Вошла долговязая старая женщина с длинным крупным лицом и пористым свислым носом.
— Сношельница, — сказала Лукерья Ниловна.
Та протянула мне большую руку, легко помяла мою и встряхнула.
— За братьями мы. Еённый вернулся, а мой нет, — села там же у двери и стала засовывать длинные ноги под лавку, да мешала корзинка с луком, уже прежде туда задвинутая.
— Приехала спроведать, — протянула Лукерья Ниловна, голос засветился торжеством. Женщины молча закивали, затуманиваясь чем-то смутным, своим.
Пришли из Озерютина два круглолицых парня, в выходных костюмах, без верхней одежды, хоть и не по погоде так. Шура и Ваня.
Это не Шурочка, что качалась в корзинке на оцепе, и не тот Ваня, что, вернувшись из школы, засовывал, вскочив на лавку, свои книжки и листки за Николу-угодника, чтобы не растрепали младшие, и срывался на улицу. Это другие дети, новые, названные именами покойников.
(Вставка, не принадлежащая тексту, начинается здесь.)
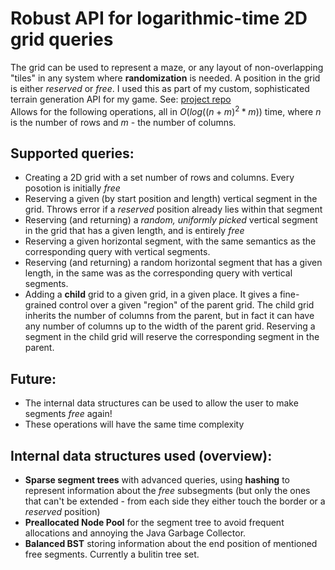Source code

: # Robust API for logarithmic-time 2D grid queries
The grid can be used to represent a maze, or any layout of non-overlapping "tiles" in any system where **randomization** is needed. A position in the grid is either *reserved* or *free*.
I used this as part of my custom, sophisticated terrain generation API for my game. See: [project repo](https://github.com/Lukasz13866417/Game3D_OpenGL) <br>
Allows for the following operations, all in $O(log((n+m)^{2} * m))$ time, where $n$ is the number of rows and $m$ - the number of columns. <br>
## Supported queries:
- Creating a 2D grid with a set number of rows and columns. Every posotion is initially *free* 
- Reserving a given (by start position and length) vertical segment in the grid. Throws error if a *reserved* position already lies within that segment
- Reserving (and returning) a *random, uniformly picked* vertical segment in the grid that has a given length, and is entirely *free*
- Reserving a given horizontal segment, with the same semantics as the corresponding query with vertical segments.
- Reserving (and returning) a random horizontal segment that has a given length, in the same was as the corresponding query with vertical segments.
- Adding a **child** grid to a given grid, in a given place. It gives a fine-grained control over a given "region" of the parent grid. The child grid inherits the number of columns from the parent, but in fact it can have any number of columns up to the width of the parent grid. Reserving a segment in the child grid will reserve the corresponding segment in the parent.
## Future:
- The internal data structures can be used to allow the user to make segments *free* again!
- These operations will have the same time complexity
## Internal data structures used (overview):
- **Sparse segment trees** with advanced queries, using **hashing** to represent information about the *free* subsegments (but only the ones that can't be extended - from each side they either touch the border or a *reserved* position)
- **Preallocated Node Pool** for the segment tree to avoid frequent allocations and annoying the Java Garbage Collector.
- **Balanced BST** storing information about the end position of mentioned free segments. Currently a bulitin tree set.
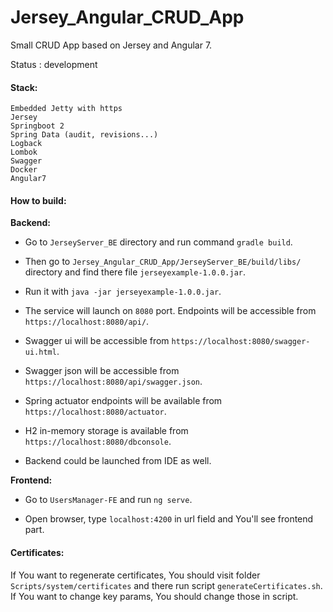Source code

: # Jersey_Angular_CRUD_App
Small CRUD App based on Jersey and Angular 7.

Status : development

#### Stack:

    Embedded Jetty with https 
    Jersey
    Springboot 2
    Spring Data (audit, revisions...)
    Logback
    Lombok
    Swagger
    Docker
    Angular7

#### How to build:
 
**Backend:**

- Go to `JerseyServer_BE` directory and run command `gradle build`.

- Then go to `Jersey_Angular_CRUD_App/JerseyServer_BE/build/libs/` directory and find there file `jerseyexample-1.0.0.jar`.

- Run it with `java -jar jerseyexample-1.0.0.jar`.

- The service will launch on `8080` port. Endpoints will be accessible from `https://localhost:8080/api/`.

- Swagger ui will be accessible from `https://localhost:8080/swagger-ui.html`.

- Swagger json will be accessible from `https://localhost:8080/api/swagger.json`.

- Spring actuator endpoints will be available from `https://localhost:8080/actuator`.

- H2 in-memory storage is available from `https://localhost:8080/dbconsole`.

- Backend could be launched from IDE as well. 

**Frontend:**

- Go to `UsersManager-FE` and run `ng serve`.
 
- Open browser, type `localhost:4200` in url field and You'll see frontend part.


#### Certificates:

If You want to regenerate certificates, You should visit folder `Scripts/system/certificates` and 
there run script `generateCertificates.sh`. If You want to change key params, You should change those in script.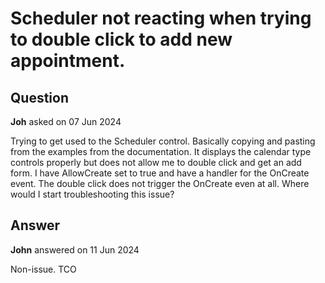 # Scheduler not reacting when trying to double click to add new appointment.

## Question

**Joh** asked on 07 Jun 2024

Trying to get used to the Scheduler control. Basically copying and pasting from the examples from the documentation. It displays the calendar type controls properly but does not allow me to double click and get an add form. I have AllowCreate set to true and have a handler for the OnCreate event. The double click does not trigger the OnCreate even at all. Where would I start troubleshooting this issue?

## Answer

**John** answered on 11 Jun 2024

Non-issue. TCO
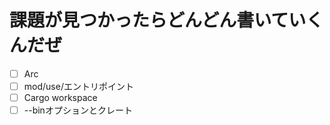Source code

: # 課題が見つかったらどんどん書いていくんだぜ

- [ ] Arc
- [ ] mod/use/エントリポイント
- [ ] Cargo workspace
- [ ] --binオプションとクレート
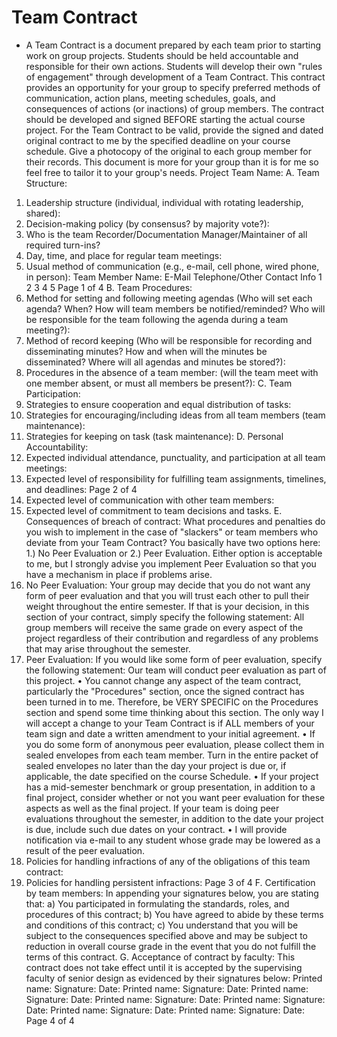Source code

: # Team Contract
- A Team Contract is a document prepared by each team prior to starting work on group projects.
Students should be held accountable and responsible for their own actions. Students will develop their
own "rules of engagement" through development of a Team Contract. This contract provides an
opportunity for your group to specify preferred methods of communication, action plans, meeting
schedules, goals, and consequences of actions (or inactions) of group members. The contract should be
developed and signed BEFORE starting the actual course project. For the Team Contract to be valid,
provide the signed and dated original contract to me by the specified deadline on your course
schedule. Give a photocopy of the original to each group member for their records. This
document is more for your group than it is for me so feel free to tailor it to your group's needs.
Project Team Name:
A. Team Structure:
1. Leadership structure (individual, individual with rotating leadership, shared):
2. Decision-making policy (by consensus? by majority vote?):
3. Who is the team Recorder/Documentation Manager/Maintainer of all required turn-ins?
4. Day, time, and place for regular team meetings:
5. Usual method of communication (e.g., e-mail, cell phone, wired phone, in person):
Team Member Name: E-Mail Telephone/Other Contact Info
1
2
3
4
5
 Page 1 of 4
B. Team Procedures:
1. Method for setting and following meeting agendas (Who will set each agenda? When? How will team
members be notified/reminded? Who will be responsible for the team following the agenda during a
team meeting?):
2. Method of record keeping (Who will be responsible for recording and disseminating minutes? How
and when will the minutes be disseminated? Where will all agendas and minutes be stored?):
3. Procedures in the absence of a team member: (will the team meet with one member absent, or must
all members be present?):
C. Team Participation:
6. Strategies to ensure cooperation and equal distribution of tasks:
7. Strategies for encouraging/including ideas from all team members (team maintenance):
8. Strategies for keeping on task (task maintenance):
D. Personal Accountability:
1. Expected individual attendance, punctuality, and participation at all team meetings:
2. Expected level of responsibility for fulfilling team assignments, timelines, and deadlines:
 Page 2 of 4
3. Expected level of communication with other team members:
4. Expected level of commitment to team decisions and tasks.
E. Consequences of breach of contract:
What procedures and penalties do you wish to implement in the case of "slackers" or team members who
deviate from your Team Contract? You basically have two options here: 1.) No Peer Evaluation or 2.)
Peer Evaluation. Either option is acceptable to me, but I strongly advise you implement Peer
Evaluation so that you have a mechanism in place if problems arise.
1. No Peer Evaluation: Your group may decide that you do not want any form of peer evaluation
and that you will trust each other to pull their weight throughout the entire semester. If that is your
decision, in this section of your contract, simply specify the following statement: All group
members will receive the same grade on every aspect of the project regardless of their
contribution and regardless of any problems that may arise throughout the semester.
2. Peer Evaluation: If you would like some form of peer evaluation, specify the following
statement: Our team will conduct peer evaluation as part of this project.
• You cannot change any aspect of the team contract, particularly the "Procedures" section, once
the signed contract has been turned in to me. Therefore, be VERY SPECIFIC on the Procedures
section and spend some time thinking about this section. The only way I will accept a change to
your Team Contract is if ALL members of your team sign and date a written amendment to your
initial agreement.
• If you do some form of anonymous peer evaluation, please collect them in sealed envelopes from
each team member. Turn in the entire packet of sealed envelopes no later than the day your
project is due or, if applicable, the date specified on the course Schedule.
• If your project has a mid-semester benchmark or group presentation, in addition to a final project,
consider whether or not you want peer evaluation for these aspects as well as the final project. If
your team is doing peer evaluations throughout the semester, in addition to the date your project
is due, include such due dates on your contract.
• I will provide notification via e-mail to any student whose grade may be lowered as a result of the
peer evaluation.
1. Policies for handling infractions of any of the obligations of this team contract:
2. Policies for handling persistent infractions:
 Page 3 of 4
F. Certification by team members:
In appending your signatures below, you are stating that:
a) You participated in formulating the standards, roles, and procedures of this contract;
b) You have agreed to abide by these terms and conditions of this contract;
c) You understand that you will be subject to the consequences specified above and may be subject to
reduction in overall course grade in the event that you do not fulfill the terms of this contract.
G. Acceptance of contract by faculty:
This contract does not take effect until it is accepted by the supervising faculty of senior design as
evidenced by their signatures below:
Printed
name:
Signature: Date:
Printed
name:
Signature: Date:
Printed
name:
Signature: Date:
Printed
name:
Signature: Date:
Printed
name:
Signature: Date:
Printed
name:
Signature: Date:
Printed
name:
Signature: Date:
 Page 4 of 4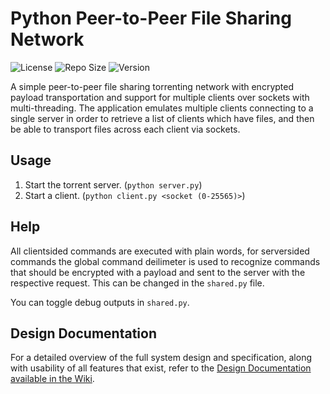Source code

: # Python Peer-to-Peer File Sharing Network
![License](https://img.shields.io/github/license/ImSkully/python-p2p-network)
![Repo Size](https://img.shields.io/github/languages/code-size/ImSkully/python-p2p-network)
![Version](https://img.shields.io/github/v/tag/ImSkully/python-p2p-network)

A simple peer-to-peer file sharing torrenting network with encrypted payload transportation and support for multiple clients over sockets with multi-threading. The application emulates multiple clients connecting to a single server in order to retrieve a list of clients which have files, and then be able to transport files across each client via sockets.

## Usage
1. Start the torrent server. (`python server.py`)
2. Start a client. (`python client.py <socket (0-25565)>`)

## Help
All clientsided commands are executed with plain words, for serversided commands the global command deilimeter is used to recognize commands that should be encrypted with a payload and sent to the server with the respective request. This can be changed in the `shared.py` file.

You can toggle debug outputs in `shared.py`.

## Design Documentation
For a detailed overview of the full system design and specification, along with usability of all features that exist, refer to the [Design Documentation available in the Wiki](https://github.com/ImSkully/python-p2p-network/wiki/Design-Documentation).
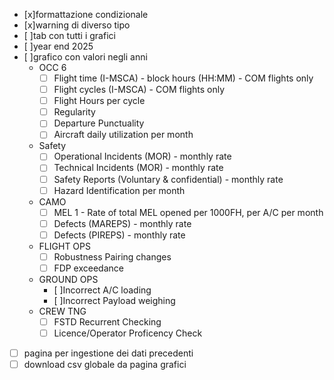 - [x]formattazione condizionale
- [x]warning di diverso tipo 
- [ ]tab con tutti i grafici
- [ ]year end 2025
- [ ]grafico con valori negli anni
    - OCC 6
        - [ ] Flight time (I-MSCA) - block hours (HH:MM) - COM flights only
        - [ ] Flight cycles  (I-MSCA) - COM flights only
        - [ ] Flight Hours per cycle
        - [ ] Regularity
        - [ ] Departure Punctuality
        - [ ] Aircraft daily utilization per month
    - Safety
        - [ ] Operational Incidents (MOR) - monthly rate
        - [ ] Technical Incidents (MOR) - monthly rate
        - [ ] Safety Reports (Voluntary & confidential) - monthly rate
        - [ ] Hazard Identification per month
    - CAMO
        - [ ] MEL 1 - Rate of total MEL opened per 1000FH, per A/C per month 
        - [ ] Defects (MAREPS) - monthly rate
        - [ ] Defects (PIREPS) - monthly rate
    - FLIGHT OPS
        - [ ] Robustness Pairing changes
        - [ ] FDP exceedance
    - GROUND OPS
        - [ ]Incorrect A/C loading
        - [ ]Incorrect Payload weighing 
    - CREW TNG
        - [ ] FSTD Recurrent Checking
        - [ ] Licence/Operator Proficency Check
- [ ] pagina per ingestione dei dati precedenti
- [ ] download csv globale da pagina grafici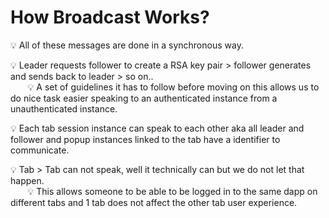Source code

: # How Broadcast Works?

💡 All of these messages are done in a synchronous way.

💡 Leader requests follower to create a RSA key pair > follower generates and sends back to leader > so on..
<br/>
&nbsp;&nbsp;&nbsp;&nbsp;&nbsp;&nbsp; 💡 A set of guidelines it has to follow before moving on this allows us to do nice task easier speaking to an authenticated instance from a unauthenticated instance.

💡 Each tab session instance can speak to each other aka all leader and follower and popup instances linked to the tab have a identifier to communicate.

💡 Tab > Tab can not speak, well it technically can but we do not let that happen.
<br/>
&nbsp;&nbsp;&nbsp;&nbsp;&nbsp;&nbsp; 💡 This allows someone to be able to be logged in to the same dapp on different tabs and 1 tab does not affect the other tab user experience.
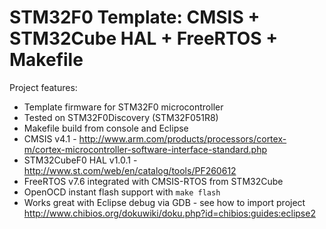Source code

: STM32F0 Template: CMSIS + STM32Cube HAL + FreeRTOS + Makefile
=============================================================

Project features:
* Template firmware for STM32F0 microcontroller
* Tested on STM32F0Discovery (STM32F051R8)
* Makefile build from console and Eclipse
* CMSIS v4.1 - http://www.arm.com/products/processors/cortex-m/cortex-microcontroller-software-interface-standard.php
* STM32CubeF0 HAL v1.0.1 - http://www.st.com/web/en/catalog/tools/PF260612
* FreeRTOS v7.6 integrated with CMSIS-RTOS from STM32Cube
* OpenOCD instant flash support with `make flash`
* Works great with Eclipse debug via GDB - see how to import project http://www.chibios.org/dokuwiki/doku.php?id=chibios:guides:eclipse2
Они немного оторопели, увидев в доме незнакомую и накрытый стол, и через силу отвечали на расспросы женщин, сколько дали и за что, за «фулюганство» или за воровство.
Сели за стол, и Валя скользнула по скамейке поближе, посматривала на меня голубыми, точь-в-точь Нюркиными глазами, а смурные парни сели напротив на лавке, куда, провалявшись днем на печке, освобождая на ночь место Лукерье Ниловне с детьми, перебирался Савелов и спал, подложив под голову снятый ножевой штык, приставив винтовку к столу.
Его помнили женщины. Сивый, как же. «Мы ж его так дразнили, — сказала та первая, в плюшевой жакетке. — Жив он?»
Я и сама не знала. Вспомнился он, не то чтобы седой, без цвета — альбинос. Природа не затратила на него пигмента, на его отбеленном, как маска, лице вспыхивали красными угольками глаза.
Тогда решили: он ушел к немцам. Но как вспомнишь о нем, все что-то ноет, саднит. Ведь ничего не известно.
А если не ушел, если это мы его забыли там на поле, не разбудили, не подняли? И тогда, как представишь себе ужас его пробуждения, одного, брошенного в снегу, скрюченного от страха, чувствуешь свою неискупимую вину.
Василий Михайлович разливал по стаканам, приговаривая, что сам предпочел бы другую посудину, «кружку мотанул, и ладно», однако себя не выделил, взялся тоже за стакан, напутствуя меня: «Протаскивай!»
Теленок зашевелился, напрягся, поднимаясь. Все как было: только тогда зимой отелилась корова, теперь лишь к осени.
— С выгодой, — сказал Василий Михайлович, — чтобы зиму с молоком быть.
Теленок постоял в загородке на слабых дрожащих ногах и шмякнулся на соломенную подстилку.
Этот звук зацепил, и мелькнул капитан Москалев, сморщившийся в досаде, не терпящий запаха теленка, пекущийся о чистоте воздуха, со всей человеческой слабостью предназначая, должно быть, себя для жизни, не для войны.
Но вот и еще его лицо: черное, обугленное, заросшее, с посеченной в кровь сдвоенной верхней губой, с запавшими глазами, окаменевшими от упорства и надежности. Он тянул нас, и мы терзали его, отставая, обессиливая в пути, но чувствуя, что он ни в коем случае не оставит нас.